Ist ein Fr von 2003.

Bisher habe ich alle Nicolai in dieser Rahmenhöhe gefahren "M" ist mir zu klein... Dieses passt wie "Arsch auf Eimer"...


----------



## sluette (5. November 2009)

nurderhsv schrieb:


> Ist ein Fr von 2003.
> 
> Bisher habe ich alle Nicolai in dieser Rahmenhöhe gefahren "M" ist mir zu klein... Dieses passt wie "Arsch auf Eimer"...
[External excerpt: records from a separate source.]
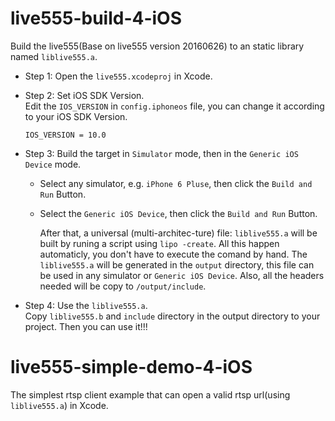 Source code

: # live555-build-4-iOS	
  Build the live555(Base on live555 version 20160626) to an static library named `liblive555.a`.
  
  - Step 1: Open the `live555.xcodeproj` in Xcode.

  - Step 2: Set iOS SDK Version.  
    Edit the `IOS_VERSION` in `config.iphoneos` file, you can change it according to your iOS SDK Version.  
    ```
    IOS_VERSION = 10.0
    ```

  - Step 3: Build the target in `Simulator` mode, then in the `Generic iOS Device` mode.  
    - Select any simulator, e.g. `iPhone 6 Pluse`, then click the `Build and Run` Button.
    - Select the `Generic iOS Device`, then click the `Build and Run` Button.
    
      After that, a universal (multi-architec-ture) file: `liblive555.a` will be built by runing a script using `lipo -create`. All this happen automaticly, you don't have to execute the comand by hand.
      The `liblive555.a` will be generated in the `output` directory, this file can be used in any simulator or `Generic iOS Device`.
      Also, all the headers needed will be copy to `/output/include`.

  - Step 4: Use the `liblive555.a`.  
    Copy `liblive555.b` and `include` directory in the output directory to your project.
    Then you can use it!!!

# live555-simple-demo-4-iOS

  The simplest rtsp client example that can open a valid rtsp url(using `liblive555.a`) in Xcode.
das alte fr (sowie auch das aktuelle cc) hatte eben ein so hohes oberrohr. ich sitzte ja schon was länger auf den bikes (schau in meine signatur), damals hat man immer gesagt zwischen oberrohr und "kronjuwelen" soll immer mehr als eine handbreit platz sein. an das mass halte ich mich heute immer noch...


----------



## nurderhsv (5. November 2009)

sluette schrieb:


> das alte fr (sowie auch das aktuelle cc) hatte eben ein so hohes oberrohr. ich sitzte ja schon was länger auf den bikes (schau in meine signatur), damals hat man immer gesagt zwischen oberrohr und "kronjuwelen" soll immer mehr als eine handbreit platz sein. an das mass halte ich mich heute immer noch...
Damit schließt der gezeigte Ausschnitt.